A promotora de Justiça, Mariana Sleiman, apontou contrariedade e solicitou que Luís Alberto Barbosa, acusado do assassinato da musicista Mayara Amaral, 27 anos, não seja julgado somente por Feminicídio, como proferiu decisão do juiz Wilson Leite Corrêa, da 4ª Vara Criminal de Campo Grande.  A titular da 21ª Promotoria de Justiça de Campo Grande, se manifestou contrária a decisão do magistrado, em documento enviado ao Judiciário na última sexta-feira (20) ante posição de Corrêa publicada na quarta-feira (18).

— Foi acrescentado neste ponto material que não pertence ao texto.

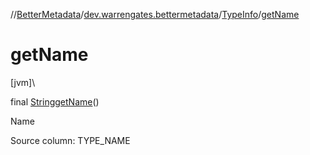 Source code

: //[BetterMetadata](../../../index.md)/[dev.warrengates.bettermetadata](../index.md)/[TypeInfo](index.md)/[getName](get-name.md)

# getName

[jvm]\

final [String](https://docs.oracle.com/javase/8/docs/api/java/lang/String.html)[getName](get-name.md)()

Name

Source column: TYPE_NAME
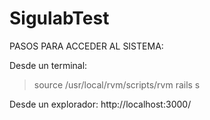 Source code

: # SigulabTest


PASOS PARA ACCEDER AL SISTEMA:

Desde un terminal:
> source /usr/local/rvm/scripts/rvm
> rails s

Desde un explorador: http://localhost:3000/ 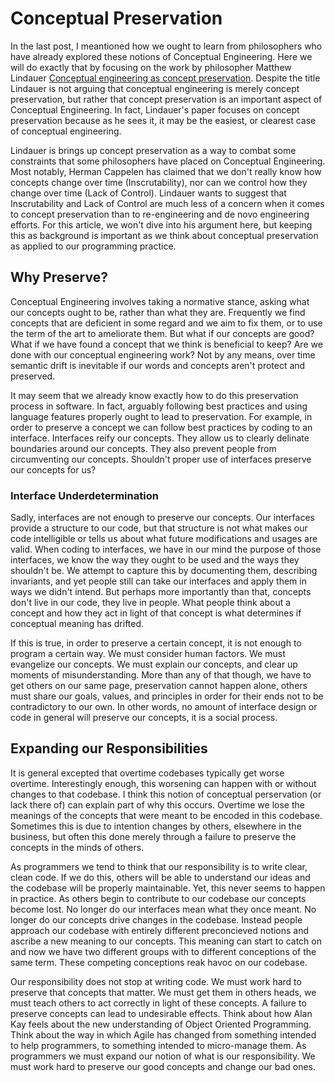 # Conceptual Preservation

In the last post, I meantioned how we ought to learn from philosophers who have already explored these notions of Conceptual Engineering. Here we will do exactly that by focusing on the work by philosopher Matthew Lindauer [Conceptual engineering as concept preservation](https://onlinelibrary.wiley.com/doi/abs/10.1111/rati.12280). Despite the title Lindauer is not arguing that conceptual engineering is merely concept preservation, but rather that concept preservation is an important aspect of Conceptual Engineering. In fact, Lindauer's paper focuses on concept preservation because as he sees it, it may be the easiest, or clearest case of conceptual engineering. 

Lindauer is brings up concept preservation as a way to combat some constraints that some philosophers have placed on Conceptual Engineering. Most notably, Herman Cappelen has claimed that we don't really know how concepts change over time (Inscrutability), nor can we control how they change over time (Lack of Control). Lindauer wants to suggest that Inscrutability and Lack of Control are much less of a concern when it comes to concept preservation than to re-engineering and de novo engineering efforts. For this article, we won't dive into his argument here, but keeping this as background is important as we think about conceptual preservation as applied to our programming practice.

## Why Preserve?

Conceptual Engineering involves taking a normative stance, asking what our concepts ought to be, rather than what they are. Frequently we find concepts that are deficient in some regard and we aim to fix them, or to use the term of the art to ameliorate them. But what if our concepts are good? What if we have found a concept that we think is beneficial to keep? Are we done with our conceptual engineering work? Not by any means, over time semantic drift is inevitable if our words and concepts aren't protect and preserved.

It may seem that we already know exactly how to do this preservation process in software. In fact, arguably following best practices and using language features properly ought to lead to preservation. For example, in order to preserve a concept we can follow best practices by coding to an interface. Interfaces reify our concepts. They allow us to clearly delinate boundaries around our concepts. They also prevent people from circumventing our concepts. Shouldn't proper use of interfaces preserve our concepts for us?

### Interface Underdetermination

Sadly, interfaces are not enough to preserve our concepts. Our interfaces provide a structure to our code, but that structure is not what makes our code intelligible or tells us about what future modifications and usages are valid. When coding to interfaces, we have in our mind the purpose of those interfaces, we know the way they ought to be used and the ways they shouldn't be. We attempt to capture this by documenting them, describing invariants, and yet people still can take our interfaces and apply them in ways we didn't intend. But perhaps more importantly than that, concepts don't live in our code, they live in people. What people think about a concept and how they act in light of that concept is what determines if conceptual meaning has drifted. 

If this is true, in order to preserve a certain concept, it is not enough to program a certain way. We must consider human factors. We must evangelize our concepts. We must explain our concepts, and clear up moments of misunderstanding. More than any of that though, we have to get others on our same page, preservation cannot happen alone, others must share our goals, values, and principles in order for their ends not to be contradictory to our own. In other words, no amount of interface design or code in general will preserve our concepts, it is a social process.

## Expanding our Responsibilities

It is general excepted that overtime codebases typically get worse overtime. Interestingly enough, this worsening can happen with or without changes to that codebase. I think this notion of conceptual perservation (or lack there of) can explain part of why this occurs. Overtime we lose the meanings of the concepts that were meant to be encoded in this codebase. Sometimes this is due to intention changes by others, elsewhere in the business, but often this done merely through a failure to preserve the concepts in the minds of others.

As programmers we tend to think that our responsibility is to write clear, clean code. If we do this, others will be able to understand our ideas and the codebase will be properly maintainable. Yet, this never seems to happen in practice. As others begin to contribute to our codebase our concepts become lost. No longer do our interfaces mean what they once meant. No longer do our concepts drive changes in the codebase. Instead people approach our codebase with entirely different preconcieved notions and ascribe a new meaning to our concepts. This meaning can start to catch on and now we have two different groups with to different conceptions of the same term. These competing conceptions reak havoc on our codebase.

Our responsibility does not stop at writing code. We must work hard to preserve that concepts that matter. We must get them in others heads, we must teach others to act correctly in light of these concepts. A failure to preserve concepts can lead to undesirable effects. Think about how Alan Kay feels about the new understanding of Object Oriented Programming. Think about the way in which Agile has changed from something intended to help programmers, to something intended to micro-manage them. As programmers we must expand our notion of what is our responsibility. We must work hard to preserve our good concepts and change our bad ones.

Ela ainda solicitou que o Tribunal de Justiça defina quem ficará responsável pelo julgamento, pois há uma ‘confusão’ no processo, que pode paralisar o andamento da ação e mesmo dar mote para defesa ajuizar algum pedido de adiamentos ou cancelamentos de julgamento.

A manifestação foi publicada, no último dia 20 de outubro, depois que o caso foi remetido à 2ª Vara do Tribunal do Júri e Campo Grande, onde atua a 21ª PJCG. A promotora aponta que respeitando o entendimento do juízo da 4ª Vara Criminal, mas retoma e reitera a manutenção da prática do crime de latrocínio agravado pelo motivo torpe e contra mulher com quem mantinha relacionamento – violência doméstica.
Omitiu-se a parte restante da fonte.